- **Your instructions**
Transcribe exactly, and only, the lines running from the one with "## Q&A: Do you" to the end of the entries below, both included, without any pictures.

- **Study material**
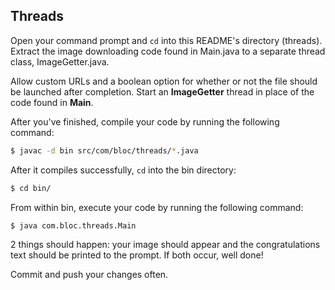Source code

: ## Threads

Open your command prompt and `cd` into this README's directory (threads). Extract the image downloading code found in Main.java to a separate thread class, ImageGetter.java.

Allow custom URLs and a boolean option for whether or not the file should be launched after completion. Start an **ImageGetter** thread in place of the code found in **Main**.

After you've finished, compile your code by running the following command:

``` bash
$ javac -d bin src/com/bloc/threads/*.java
```

After it compiles successfully, `cd` into the bin directory:

``` bash
$ cd bin/
```

From within bin, execute your code by running the following command:

``` bash
$ java com.bloc.threads.Main
```

2 things should happen: your image should appear and the congratulations text should be printed to the prompt. If both occur, well done!

Commit and push your changes often.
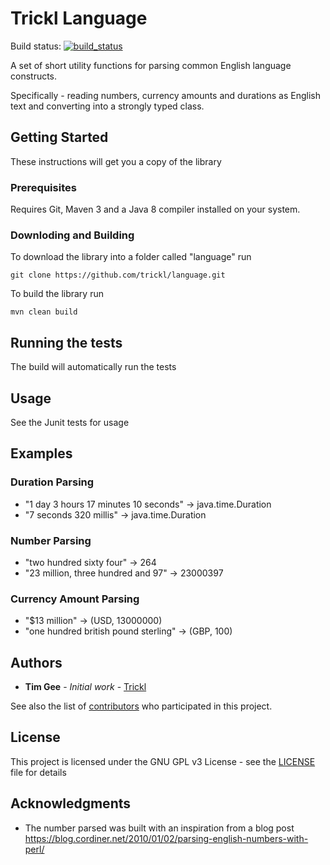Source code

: # Trickl Language

Build status: [![build_status](https://travis-ci.org/trickl/language.svg?branch=master)](https://travis-ci.org/trickl/language)

A set of short utility functions for parsing common English language constructs. 

Specifically - reading numbers, currency amounts and durations as English text and converting into a strongly typed class.

## Getting Started

These instructions will get you a copy of the library 

### Prerequisites

Requires Git, Maven 3 and a Java 8 compiler installed on your system.

### Downloding and Building

To download the library into a folder called "language" run

```
git clone https://github.com/trickl/language.git
```

To build the library run

```
mvn clean build
```

## Running the tests

The build will automatically run the tests

## Usage

See the Junit tests for usage

## Examples

### Duration Parsing

* "1 day 3 hours 17 minutes 10 seconds" -> java.time.Duration
* "7 seconds 320 millis" -> java.time.Duration

### Number Parsing

* "two hundred sixty four" -> 264
* "23 million, three hundred and 97" -> 23000397

### Currency Amount Parsing

* "$13 million" -> (USD, 13000000)
* "one hundred british pound sterling" -> (GBP, 100)

## Authors

* **Tim Gee** - *Initial work* - [Trickl](https://github.com/trickl)

See also the list of [contributors](https://github.com/your/project/contributors) who participated in this project.

## License

This project is licensed under the GNU GPL v3 License - see the [LICENSE](LICENSE) file for details

## Acknowledgments

* The number parsed was built with an inspiration from a blog post https://blog.cordiner.net/2010/01/02/parsing-english-numbers-with-perl/

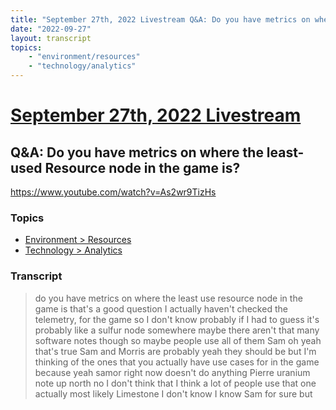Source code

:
 ```yaml
---
title: "September 27th, 2022 Livestream Q&A: Do you have metrics on where the least-used Resource node in the game is?"
date: "2022-09-27"
layout: transcript
topics:
    - "environment/resources"
    - "technology/analytics"
---
```

# [September 27th, 2022 Livestream](../2022-09-27.md)
## Q&A: Do you have metrics on where the least-used Resource node in the game is?
https://www.youtube.com/watch?v=As2wr9TizHs

### Topics
* [Environment > Resources](../topics/environment/resources.md)
* [Technology > Analytics](../topics/technology/analytics.md)

### Transcript

> do you have metrics on where the least use resource node in the game is that's a good question I actually haven't checked the telemetry, for the game so I don't know probably if I had to guess it's probably like a sulfur node somewhere maybe there aren't that many software notes though so maybe people use all of them Sam oh yeah that's true Sam and Morris are probably yeah they should be but I'm thinking of the ones that you actually have use cases for in the game because yeah samor right now doesn't do anything Pierre uranium note up north no I don't think that I think a lot of people use that one actually most likely Limestone I don't know I know Sam for sure but
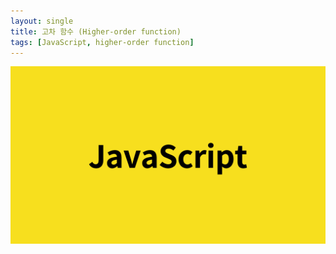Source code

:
 ```yaml
---
layout: single
title: 고차 함수 (Higher-order function)
tags: [JavaScript, higher-order function]
---
```


<img src='../images/js-thumbnail.png'>
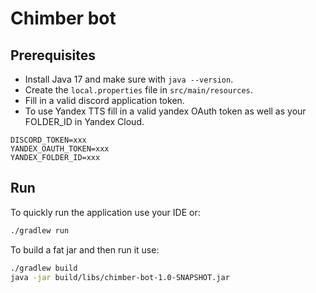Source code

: # Chimber bot

## Prerequisites

* Install Java 17 and make sure with `java --version`.
* Create the `local.properties` file in `src/main/resources`.
* Fill in a valid discord application token.
* To use Yandex TTS fill in a valid yandex OAuth token as well as your FOLDER_ID in Yandex Cloud.

```
DISCORD_TOKEN=xxx
YANDEX_OAUTH_TOKEN=xxx
YANDEX_FOLDER_ID=xxx
```

## Run

To quickly run the application use your IDE or:

```bash
./gradlew run
```

To build a fat jar and then run it use:

```bash
./gradlew build
java -jar build/libs/chimber-bot-1.0-SNAPSHOT.jar
```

- **Written response**
## Q&A: Do you have metrics on where the least-used Resource node in the game is?
https://www.youtube.com/watch?v=As2wr9TizHs

### Topics
* [Environment > Resources](../topics/environment/resources.md)
* [Technology > Analytics](../topics/technology/analytics.md)

### Transcript

> do you have metrics on where the least use resource node in the game is that's a good question I actually haven't checked the telemetry, for the game so I don't know probably if I had to guess it's probably like a sulfur node somewhere maybe there aren't that many software notes though so maybe people use all of them Sam oh yeah that's true Sam and Morris are probably yeah they should be but I'm thinking of the ones that you actually have use cases for in the game because yeah samor right now doesn't do anything Pierre uranium note up north no I don't think that I think a lot of people use that one actually most likely Limestone I don't know I know Sam for sure but
Source code

:
 ```yaml
---
layout: single
title: 고차 함수 (Higher-order function)
tags: [JavaScript, higher-order function]
---
```


<img src='../images/js-thumbnail.png'>
Source code

: # Chimber bot

## Prerequisites

* Install Java 17 and make sure with `java --version`.
* Create the `local.properties` file in `src/main/resources`.
* Fill in a valid discord application token.
* To use Yandex TTS fill in a valid yandex OAuth token as well as your FOLDER_ID in Yandex Cloud.

```
DISCORD_TOKEN=xxx
YANDEX_OAUTH_TOKEN=xxx
YANDEX_FOLDER_ID=xxx
```

## Run

To quickly run the application use your IDE or:

```bash
./gradlew run
```

To build a fat jar and then run it use:

```bash
./gradlew build
java -jar build/libs/chimber-bot-1.0-SNAPSHOT.jar
```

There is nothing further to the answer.